Man, a creature not only rational but also spiritual,
loves his Most Holy Father Who has given him the life of his soul and a
likeness to Himself. To this distant Father Whose Essence is
incomprehensible Mystery, man directs the light of his intellect and the
throbbing of his heart, and desires to know Him. He hopes and invokes
His divine help so that this Father may aid man to know Him and love Him.
Nor does God disappoint him, because God Himself wants this, and for
this reason He has formed man with infinite wisdom: to love Him
and serve Him in this, man's [earthly] day, in order afterward to enjoy
God in eternity, in Heaven, fashioned for the joy of His faithful
children—unless man does not want to do so from a spirit of obstinate
injustice and to cause pain, and thus denies at the same time the words
of inspired writers defined by the Church as saints.
These helps, given universally and individually by Infinite Love, are enjoyed—although in different measures—by primitives, by those belonging to different religions, as well as by the living members of the One true Church. These helps are: [First]: faith, instinctive in savages, conscious in the faithful of any religion or church, supernatural in Christians of the holy Sheepfold of the true Shepherd. That faith incites the first [group, the primitives] to search for this unknown deity whose evidence they see in themselves and in whatever surrounds them. Faith brings the second [group of various religions] to accomplish acts of worship to honor the deity, as also to obedience of a moral code already much more complete than that natural law which is the rule for the primitive.

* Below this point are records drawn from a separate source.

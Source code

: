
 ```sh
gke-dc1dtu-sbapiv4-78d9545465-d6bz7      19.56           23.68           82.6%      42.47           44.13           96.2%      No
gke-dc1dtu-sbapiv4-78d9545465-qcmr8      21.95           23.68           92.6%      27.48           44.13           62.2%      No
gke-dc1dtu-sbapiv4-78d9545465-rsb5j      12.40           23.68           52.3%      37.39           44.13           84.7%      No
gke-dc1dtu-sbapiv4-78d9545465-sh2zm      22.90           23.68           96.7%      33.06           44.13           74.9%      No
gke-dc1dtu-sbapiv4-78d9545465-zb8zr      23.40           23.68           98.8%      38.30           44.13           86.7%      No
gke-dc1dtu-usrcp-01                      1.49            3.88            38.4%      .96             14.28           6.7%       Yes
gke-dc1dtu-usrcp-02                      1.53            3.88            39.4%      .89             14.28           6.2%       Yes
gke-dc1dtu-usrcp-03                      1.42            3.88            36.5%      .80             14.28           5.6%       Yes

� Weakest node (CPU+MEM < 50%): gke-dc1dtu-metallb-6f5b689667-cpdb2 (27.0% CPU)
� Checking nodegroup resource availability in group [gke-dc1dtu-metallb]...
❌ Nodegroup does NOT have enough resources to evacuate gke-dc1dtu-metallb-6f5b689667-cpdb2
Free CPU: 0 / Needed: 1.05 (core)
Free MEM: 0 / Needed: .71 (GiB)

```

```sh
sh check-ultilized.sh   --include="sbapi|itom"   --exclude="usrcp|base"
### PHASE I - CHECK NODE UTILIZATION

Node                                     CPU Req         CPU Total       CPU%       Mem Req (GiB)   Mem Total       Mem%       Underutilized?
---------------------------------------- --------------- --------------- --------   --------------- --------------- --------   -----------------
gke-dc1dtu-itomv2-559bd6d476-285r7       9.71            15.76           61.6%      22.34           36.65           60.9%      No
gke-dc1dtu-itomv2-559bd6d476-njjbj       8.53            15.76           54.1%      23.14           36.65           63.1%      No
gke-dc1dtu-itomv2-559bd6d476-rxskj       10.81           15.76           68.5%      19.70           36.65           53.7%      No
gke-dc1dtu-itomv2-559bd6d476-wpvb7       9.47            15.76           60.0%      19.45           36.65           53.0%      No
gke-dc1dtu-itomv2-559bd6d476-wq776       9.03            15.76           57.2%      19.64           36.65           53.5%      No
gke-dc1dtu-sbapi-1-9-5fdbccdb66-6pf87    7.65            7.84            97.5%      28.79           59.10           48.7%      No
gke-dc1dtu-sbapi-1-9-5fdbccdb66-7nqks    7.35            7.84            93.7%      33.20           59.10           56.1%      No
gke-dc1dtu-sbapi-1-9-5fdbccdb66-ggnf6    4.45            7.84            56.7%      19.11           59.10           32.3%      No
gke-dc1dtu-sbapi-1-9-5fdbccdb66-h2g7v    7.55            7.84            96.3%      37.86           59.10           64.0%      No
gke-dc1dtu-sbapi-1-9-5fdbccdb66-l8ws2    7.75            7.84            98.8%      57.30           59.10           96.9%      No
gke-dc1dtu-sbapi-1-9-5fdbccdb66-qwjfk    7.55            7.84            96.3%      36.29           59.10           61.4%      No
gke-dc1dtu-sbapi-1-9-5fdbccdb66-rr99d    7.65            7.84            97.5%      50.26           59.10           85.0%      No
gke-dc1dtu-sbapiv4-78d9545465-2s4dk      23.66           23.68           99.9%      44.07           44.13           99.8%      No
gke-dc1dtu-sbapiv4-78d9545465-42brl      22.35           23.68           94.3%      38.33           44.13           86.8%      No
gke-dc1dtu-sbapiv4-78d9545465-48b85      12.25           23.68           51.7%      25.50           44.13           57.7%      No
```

Faith makes the third [group, members of the true Church] live in the Law which is the divine Word that leads to a supernaturalized life. [Second]: hope, a common hope in a future reward granted to whoever has loved and practiced the good, fleeing whatever is evil. [Third]: charity, without which there would be neither faith nor hope nor the possibility of following the divine law, or at least that natural [law] which it is not wrong to define as: an indelible memory, an undying echo of the supernatural law given by God to His children of adoption. Thus by living according to the spirit of the first end for which they were created—to know, love and serve the Lord—they can gain their last end: the beatific vision of God in the Kingdom of Glory. The fact that every man has been predestined to Grace cannot be denied, unless one wants to deny the teaching of the Church. And that every man has an angel who sees and knows God, and who develops his ministry in charity near his charge—this, too, cannot be denied: because the Church teaches it, gathering and making its own the testimony of the Divine Master [Matt 13:10].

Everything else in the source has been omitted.